L'ingannevole sobrietà europea
Lo scontro tra i membri dell'UE svela inediti scenari geopolitici
di Michel Fonte
Draghi, il custode del vello d’oro
Che Mario Draghi non abbia alcuna simpatia per approcci neokeynesiani è risaputo, lo certifica, tra l’altro, il fatto che si sia reso protagonista di una politica monetaria che mentre lasciava in strada milioni di cittadini alle prese con seri problemi di sopravvivenza, elargiva miliardi di euro non solo per consentire il salvataggio di istituzioni creditizie – nel più dei casi responsabili della crisi per l’investimento in titoli tossici e bolle immobiliari, collocazione di rischiosi strumenti finanziari (mutui subprime) e concessione di linee di fido a un ristretto numero di imprese con annosi e manifesti problemi di solvibilità – ma addirittura ne favoriva attività lucrative di dubbia utilità per il sistema economico generale. L’alleggerimento quantitativo (QE) adottato dal governatore della BCE, ha pompato fiumi di liquidità nel circuito creditizio, ed è proprio tale misura la causa delle difficoltà che le banche italiane stanno scontando in questi giorni a seguito dell’attacco di alcuni fondi di inversione e grandi intermediatori mobiliari contro i titoli di Stato italiani, sobillati da opaci legami con le posizioni rigoriste e oltranziste della cupola dell’UE, nella fattispecie l’asse Draghi-Juncker-Moscovici-Macron-Merkel, con l’obiettivo di imporre modifiche esterne e unilaterali al DEF (Documento di Economia e Finanza), prerogativa indefettibile di un paese sovrano, e in caso di resilienza da parte del governo Conte, innescarne il tracollo spingendo il differenziale (titoli a 10 anni) con i Bund tedeschi ad un punto di manifesta sfiducia dei mercati finanziari (spread oltre i 400 punti base).

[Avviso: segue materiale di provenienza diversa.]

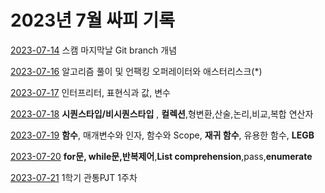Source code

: # 2023년 7월 싸피 기록

[2023-07-14](https://github.com/SSAFY10kim/TIL/blob/master/7%EC%9B%94%20TIL/0714.md)  스캠 마지막날 Git branch 개념

[2023-07-16](https://github.com/SSAFY10kim/TIL/blob/master/7%EC%9B%94%20TIL/0716.md) 알고리즘 풀이 및 언팩킹 오퍼레이터와 애스터리스크(*)

[2023-07-17](https://github.com/SSAFY10kim/TIL/blob/master/7%EC%9B%94%20TIL/0717.md) 인터프리터, 표현식과 값, 변수

[2023-07-18](https://github.com/SSAFY10kim/TIL/blob/master/7%EC%9B%94%20TIL/0718.md) **시퀀스타입/비시퀀스타입** , **컬렉션**,형변환,산술,논리,비교,복합 연산자

[2023-07-19](https://github.com/SSAFY10kim/TIL/blob/master/7%EC%9B%94%20TIL/0719.md) **함수**, 매개변수와 인자, 함수와 Scope, **재귀 함수**, 유용한 함수, **LEGB**

[2023-07-20](https://github.com/SSAFY10kim/TIL/blob/master/7%EC%9B%94%20TIL/0720.md) **for문, while문,반복제어**,**List comprehension**,pass,**enumerate**

[2023-07-21](https://github.com/SSAFY10kim/TIL/blob/master/7%EC%9B%94%20TIL/0721.md) 1학기 관통PJT 1주차


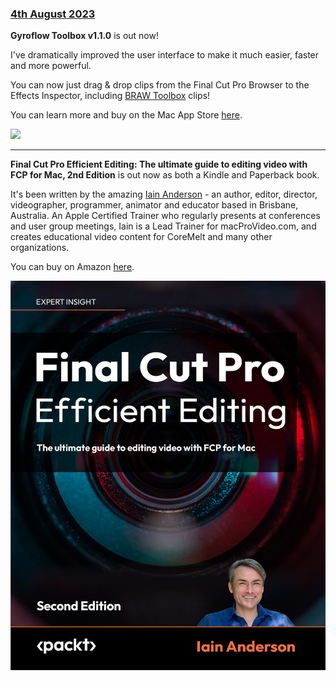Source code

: ### [4th August 2023](/news/20230804)

**Gyroflow Toolbox v1.1.0** is out now!

I've dramatically improved the user interface to make it much easier, faster and more powerful.

You can now just drag & drop clips from the Final Cut Pro Browser to the Effects Inspector, including [BRAW Toolbox](https://brawtoolbox.io) clips!

You can learn more and buy on the Mac App Store [here](https://gyroflowtoolbox.io).

![](/static/gyroflow-toolbox-1-1-0.png)

---

**Final Cut Pro Efficient Editing: The ultimate guide to editing video with FCP for Mac, 2nd Edition** is out now as both a Kindle and Paperback book.

It's been written by the amazing [Iain Anderson](https://iain-anderson.com) - an author, editor, director, videographer, programmer, animator and educator based in Brisbane, Australia. An Apple Certified Trainer who regularly presents at conferences and user group meetings, Iain is a Lead Trainer for macProVideo.com, and creates educational video content for CoreMelt and many other organizations.

You can buy on Amazon [here](https://www.amazon.com/Final-Cut-Pro-Efficient-Editing-ebook/dp/B0C9DCK9X5/).

![](/static/fcp-efficient-editing-2nd-edition.jpeg)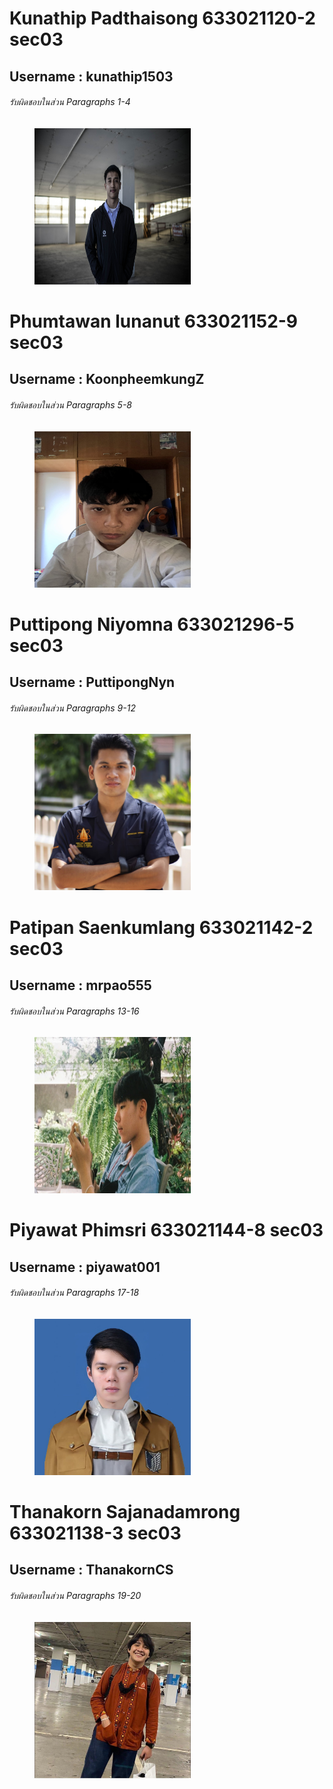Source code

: # Kunathip Padthaisong 633021120-2 sec03
## Username : kunathip1503
###### รับผิดชอบในส่วน Paragraphs 1-4
<figure>
    <img src = "./media/ป๋อ.jpg" width ="250" height="250" >
</figure>

# Phumtawan lunanut 633021152-9 sec03
## Username : KoonpheemkungZ
###### รับผิดชอบในส่วน Paragraphs 5-8
<figure>
    <img src = "./media/ภีม.JPG" width ="250" height="250" >
</figure>

# Puttipong Niyomna 633021296-5 sec03
## Username : PuttipongNyn
###### รับผิดชอบในส่วน Paragraphs 9-12
<figure>
    <img src = "./media/Yuyeen.jpg" width ="250" height="250" >
</figure>

# Patipan Saenkumlang 633021142-2 sec03
## Username : mrpao555
###### รับผิดชอบในส่วน Paragraphs 13-16
<figure>
    <img src = "./media/patipan.jpg" width ="250" height="250" >
</figure>

# Piyawat Phimsri 633021144-8 sec03
## Username : piyawat001
###### รับผิดชอบในส่วน Paragraphs 17-18
<figure>
    <img src = "./media/moth.png" width ="250" height="250" >
</figure>

# Thanakorn Sajanadamrong 633021138-3 sec03
## Username : ThanakornCS
###### รับผิดชอบในส่วน Paragraphs 19-20
<figure>
    <img src = "./media/เฟิร์ส.jpg" width ="250" height="250" >
</figure>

Draghi, che conferma il suo storico ruolo di guardiano del vello d’oro, si è premurato, in maniera del tutto inconsueta, di incontrare al Quirinale, in questi convulsi giorni, Sergio Mattarella. Per quanto si ignorino i contenuti della conversazione, non ci vuole molto a comprendere che non si è trattato di una visita di cortesia ma di un summit istituzionale per fare pressioni sul Presidente della Repubblica, affinché utilizzi tutti i mezzi di persuasione a sua disposizione (potere di esternazione) per indurre il capo di gabinetto a fare retromarcia sul DEF, e se la situazione lo richiedesse, bloccarlo con un insolito riferimento alla Costituzione. La massima carica della BCE non ha inteso che lo scenario geopolitico è totalmente cambiato con la nuova strategia statunitense (“America First”), questo è sempre stato un limite che però ha saputo trasformare in un punto di forza per i suoi piccoli interessi di bottega, incorporandosi, al momento giusto, alla corte della nuova élite dominante. Lo stesso Mattarella, soltanto pochi mesi fa, dopo aver elaborato un’interpretazione piuttosto soggettiva del dettato costituzionale, rifiutandosi di nominare sulla base della sola libertà di manifestazione del pensiero (l’antieuropeismo di un membro della squadra ministeriale non può essere giudicato in contrasto con la legge fondamentale dell’ordinamento giuridico, prima ancora che inizi ad operare) il professor Paolo Savona nel ruolo di ministro, ha dovuto ingoiare il rospo e piegarsi alle sollecitazioni di Washington. Nei fatti, giocata l’improbabile carta Cottarelli nella speranza di frantumare, grazie al sostegno delle alte sfere del FMI, la anomala maggioranza parlamentare, ha in cambio dovuto richiamare velocemente i leader della Lega e del M5S per permettere la nascita dell’esecutivo Conte. I maggiori quotidiani nazionali presentarono l’accaduto come una vittoria dell’inquilino del Quirinale, invece, diversamente da ciò che si è veicolato all’opinione pubblica, Mattarella fu sconfitto su tutta la linea, con la sola opzione di salvargli la faccia e mantenerlo nell’incarico, assegnando a Tria il Ministero dell’Economia e spostando Savona al Ministero per gli Affari Europei, un chiaro segnale di guerra lanciato all’UE.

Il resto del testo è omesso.